— Data —
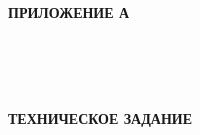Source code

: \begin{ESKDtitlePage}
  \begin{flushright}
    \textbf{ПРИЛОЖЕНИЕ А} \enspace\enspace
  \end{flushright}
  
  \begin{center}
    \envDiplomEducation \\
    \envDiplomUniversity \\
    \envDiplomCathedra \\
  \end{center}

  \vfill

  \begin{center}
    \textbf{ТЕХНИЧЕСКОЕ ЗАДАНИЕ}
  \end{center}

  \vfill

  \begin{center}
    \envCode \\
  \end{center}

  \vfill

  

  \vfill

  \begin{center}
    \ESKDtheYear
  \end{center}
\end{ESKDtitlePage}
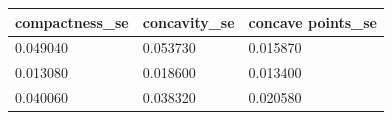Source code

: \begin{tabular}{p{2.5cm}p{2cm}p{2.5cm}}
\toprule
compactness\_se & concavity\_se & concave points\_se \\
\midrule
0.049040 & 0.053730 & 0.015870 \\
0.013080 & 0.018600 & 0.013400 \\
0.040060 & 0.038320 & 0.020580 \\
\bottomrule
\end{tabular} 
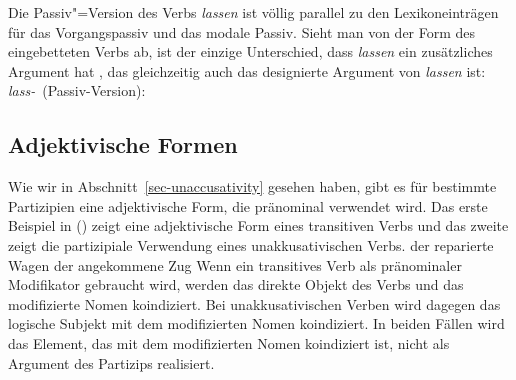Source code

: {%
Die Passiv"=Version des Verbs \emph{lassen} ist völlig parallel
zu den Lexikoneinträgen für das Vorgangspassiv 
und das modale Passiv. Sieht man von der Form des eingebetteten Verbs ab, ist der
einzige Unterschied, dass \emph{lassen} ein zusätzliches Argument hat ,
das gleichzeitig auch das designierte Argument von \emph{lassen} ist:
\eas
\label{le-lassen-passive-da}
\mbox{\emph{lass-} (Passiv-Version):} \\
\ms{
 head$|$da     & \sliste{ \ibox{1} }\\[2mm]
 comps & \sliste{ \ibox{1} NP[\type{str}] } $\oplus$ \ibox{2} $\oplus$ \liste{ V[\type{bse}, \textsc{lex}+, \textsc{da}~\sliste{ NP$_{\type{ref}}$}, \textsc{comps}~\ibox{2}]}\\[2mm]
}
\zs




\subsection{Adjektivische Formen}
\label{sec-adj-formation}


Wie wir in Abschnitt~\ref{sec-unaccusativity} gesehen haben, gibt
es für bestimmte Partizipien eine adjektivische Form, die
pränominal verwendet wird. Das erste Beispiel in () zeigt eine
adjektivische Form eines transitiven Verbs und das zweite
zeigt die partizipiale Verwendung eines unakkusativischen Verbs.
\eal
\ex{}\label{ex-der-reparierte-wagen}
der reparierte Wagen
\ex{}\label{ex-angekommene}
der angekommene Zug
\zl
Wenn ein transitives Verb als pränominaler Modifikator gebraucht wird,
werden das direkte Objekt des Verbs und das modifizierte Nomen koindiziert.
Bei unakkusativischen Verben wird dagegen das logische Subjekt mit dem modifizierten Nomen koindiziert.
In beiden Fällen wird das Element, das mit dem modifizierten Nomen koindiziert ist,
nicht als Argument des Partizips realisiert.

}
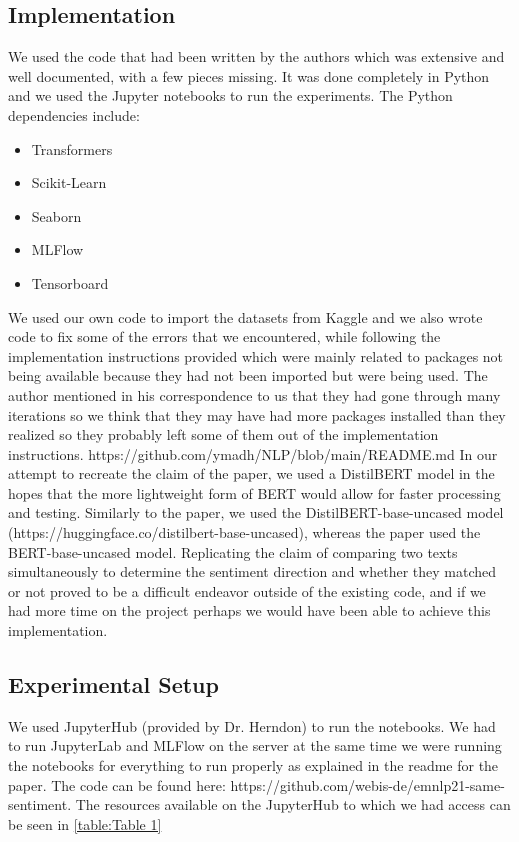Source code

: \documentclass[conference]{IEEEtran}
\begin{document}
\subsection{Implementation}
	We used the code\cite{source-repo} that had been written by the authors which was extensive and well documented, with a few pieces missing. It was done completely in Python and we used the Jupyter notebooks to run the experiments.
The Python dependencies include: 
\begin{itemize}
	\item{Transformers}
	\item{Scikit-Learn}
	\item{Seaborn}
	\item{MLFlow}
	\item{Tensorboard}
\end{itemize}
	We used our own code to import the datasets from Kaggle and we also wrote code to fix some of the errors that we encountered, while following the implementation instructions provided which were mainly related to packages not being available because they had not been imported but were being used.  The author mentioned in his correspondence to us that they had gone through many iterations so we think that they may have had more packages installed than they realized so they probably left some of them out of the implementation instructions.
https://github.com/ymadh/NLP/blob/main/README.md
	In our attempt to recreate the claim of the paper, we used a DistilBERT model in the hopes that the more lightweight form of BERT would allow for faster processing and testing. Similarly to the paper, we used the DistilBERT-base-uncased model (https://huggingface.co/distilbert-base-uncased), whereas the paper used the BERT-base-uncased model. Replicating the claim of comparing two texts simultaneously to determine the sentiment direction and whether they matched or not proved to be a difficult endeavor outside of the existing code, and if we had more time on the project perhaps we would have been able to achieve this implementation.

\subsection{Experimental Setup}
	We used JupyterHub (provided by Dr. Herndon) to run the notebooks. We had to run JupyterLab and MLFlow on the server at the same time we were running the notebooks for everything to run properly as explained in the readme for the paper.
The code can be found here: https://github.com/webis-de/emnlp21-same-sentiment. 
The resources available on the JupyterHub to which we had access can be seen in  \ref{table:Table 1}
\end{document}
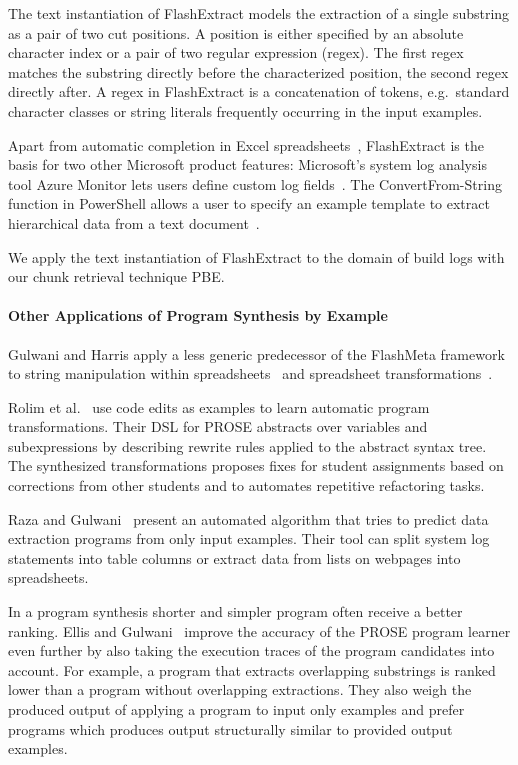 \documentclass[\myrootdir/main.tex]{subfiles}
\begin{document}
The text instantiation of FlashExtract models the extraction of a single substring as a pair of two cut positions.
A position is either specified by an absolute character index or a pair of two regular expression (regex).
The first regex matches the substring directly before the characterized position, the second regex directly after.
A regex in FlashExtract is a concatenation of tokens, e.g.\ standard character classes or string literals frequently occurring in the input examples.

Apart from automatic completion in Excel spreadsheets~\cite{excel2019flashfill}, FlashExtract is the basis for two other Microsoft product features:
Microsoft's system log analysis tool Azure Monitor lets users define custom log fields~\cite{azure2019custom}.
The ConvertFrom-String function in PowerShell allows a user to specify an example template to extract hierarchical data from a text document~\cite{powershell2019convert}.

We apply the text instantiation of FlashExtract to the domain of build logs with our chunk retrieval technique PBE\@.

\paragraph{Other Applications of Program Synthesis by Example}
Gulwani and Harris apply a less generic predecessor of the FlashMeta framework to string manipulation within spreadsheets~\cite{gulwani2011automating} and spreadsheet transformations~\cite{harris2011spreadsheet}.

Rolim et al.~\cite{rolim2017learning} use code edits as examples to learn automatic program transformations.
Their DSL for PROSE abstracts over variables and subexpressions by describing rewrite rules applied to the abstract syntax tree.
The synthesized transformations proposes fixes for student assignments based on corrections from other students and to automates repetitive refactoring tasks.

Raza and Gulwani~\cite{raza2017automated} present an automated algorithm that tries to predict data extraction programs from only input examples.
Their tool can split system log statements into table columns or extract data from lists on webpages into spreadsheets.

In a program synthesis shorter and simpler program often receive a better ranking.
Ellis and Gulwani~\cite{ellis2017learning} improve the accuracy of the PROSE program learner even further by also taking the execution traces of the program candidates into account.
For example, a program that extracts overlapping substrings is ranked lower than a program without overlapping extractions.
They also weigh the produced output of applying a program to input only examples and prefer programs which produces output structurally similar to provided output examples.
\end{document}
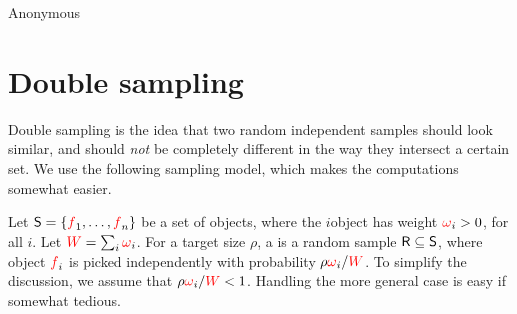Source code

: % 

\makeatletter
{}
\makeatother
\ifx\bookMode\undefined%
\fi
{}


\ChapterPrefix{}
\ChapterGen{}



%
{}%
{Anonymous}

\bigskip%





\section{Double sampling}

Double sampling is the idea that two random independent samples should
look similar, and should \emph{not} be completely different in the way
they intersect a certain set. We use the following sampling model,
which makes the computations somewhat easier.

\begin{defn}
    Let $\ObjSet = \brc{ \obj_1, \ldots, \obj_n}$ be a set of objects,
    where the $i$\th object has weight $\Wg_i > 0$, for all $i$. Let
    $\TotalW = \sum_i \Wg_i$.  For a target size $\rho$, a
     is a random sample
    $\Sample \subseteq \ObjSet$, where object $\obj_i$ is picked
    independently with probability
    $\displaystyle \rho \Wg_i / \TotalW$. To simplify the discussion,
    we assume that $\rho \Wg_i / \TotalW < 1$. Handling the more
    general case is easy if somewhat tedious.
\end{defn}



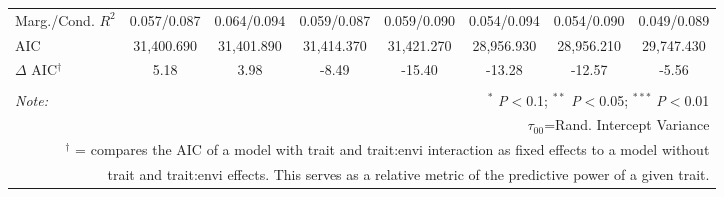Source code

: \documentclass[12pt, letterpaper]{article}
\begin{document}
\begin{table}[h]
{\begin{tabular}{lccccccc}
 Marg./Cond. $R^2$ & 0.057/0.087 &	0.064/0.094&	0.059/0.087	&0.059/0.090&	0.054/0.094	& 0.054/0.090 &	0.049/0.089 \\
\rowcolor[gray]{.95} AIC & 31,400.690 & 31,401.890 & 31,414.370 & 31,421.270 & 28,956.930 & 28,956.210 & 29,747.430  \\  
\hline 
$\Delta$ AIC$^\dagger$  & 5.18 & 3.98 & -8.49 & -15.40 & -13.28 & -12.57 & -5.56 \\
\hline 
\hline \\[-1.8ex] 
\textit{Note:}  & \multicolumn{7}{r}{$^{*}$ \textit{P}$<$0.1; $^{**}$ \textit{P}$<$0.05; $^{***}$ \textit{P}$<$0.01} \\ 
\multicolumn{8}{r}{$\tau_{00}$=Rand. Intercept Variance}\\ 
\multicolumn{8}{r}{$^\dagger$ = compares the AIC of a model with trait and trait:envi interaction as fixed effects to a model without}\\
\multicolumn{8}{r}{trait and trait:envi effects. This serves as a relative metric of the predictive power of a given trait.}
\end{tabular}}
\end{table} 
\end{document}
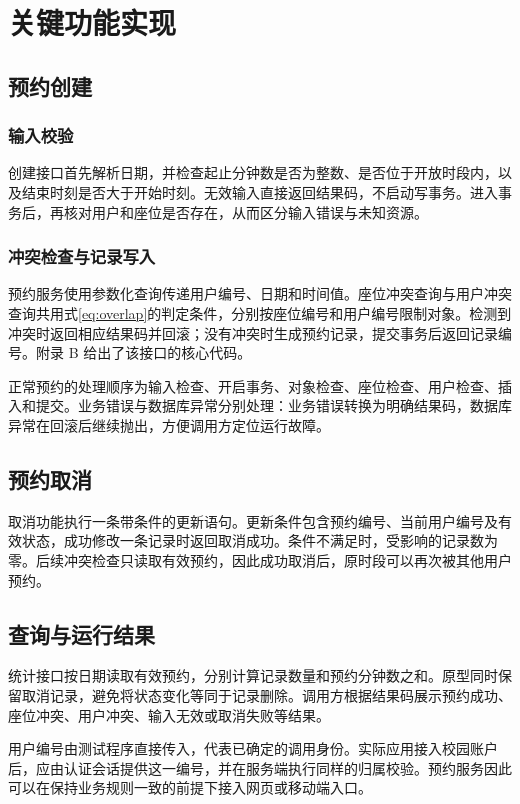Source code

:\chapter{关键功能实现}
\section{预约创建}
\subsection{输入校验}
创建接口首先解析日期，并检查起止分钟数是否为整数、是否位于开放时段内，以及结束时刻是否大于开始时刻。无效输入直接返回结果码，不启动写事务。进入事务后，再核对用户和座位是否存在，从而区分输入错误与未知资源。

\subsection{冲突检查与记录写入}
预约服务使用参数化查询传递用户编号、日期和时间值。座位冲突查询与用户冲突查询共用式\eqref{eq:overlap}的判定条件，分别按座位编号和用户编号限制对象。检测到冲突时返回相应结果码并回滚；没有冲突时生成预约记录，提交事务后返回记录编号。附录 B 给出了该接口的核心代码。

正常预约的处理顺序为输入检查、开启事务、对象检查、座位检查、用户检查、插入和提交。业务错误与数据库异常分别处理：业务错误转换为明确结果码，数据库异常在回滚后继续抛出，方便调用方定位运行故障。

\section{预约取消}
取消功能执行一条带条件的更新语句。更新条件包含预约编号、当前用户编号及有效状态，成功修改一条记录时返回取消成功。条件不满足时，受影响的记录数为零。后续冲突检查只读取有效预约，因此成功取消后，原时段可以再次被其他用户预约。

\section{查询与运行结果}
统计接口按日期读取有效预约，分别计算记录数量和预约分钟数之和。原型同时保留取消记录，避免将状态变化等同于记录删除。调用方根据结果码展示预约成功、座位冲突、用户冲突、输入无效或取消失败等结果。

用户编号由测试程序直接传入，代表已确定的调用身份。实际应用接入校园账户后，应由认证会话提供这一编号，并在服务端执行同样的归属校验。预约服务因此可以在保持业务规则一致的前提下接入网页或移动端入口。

— Assigned task —
Quote the data above from the line containing "The Python dependencies" to the line containing "https://github.com/ymadh/NLP/blob/main/README.md", inclusive, and stop.

— Expected output —
The Python dependencies include: 
\begin{itemize}
	\item{Transformers}
	\item{Scikit-Learn}
	\item{Seaborn}
	\item{MLFlow}
	\item{Tensorboard}
\end{itemize}
	We used our own code to import the datasets from Kaggle and we also wrote code to fix some of the errors that we encountered, while following the implementation instructions provided which were mainly related to packages not being available because they had not been imported but were being used.  The author mentioned in his correspondence to us that they had gone through many iterations so we think that they may have had more packages installed than they realized so they probably left some of them out of the implementation instructions.
https://github.com/ymadh/NLP/blob/main/README.md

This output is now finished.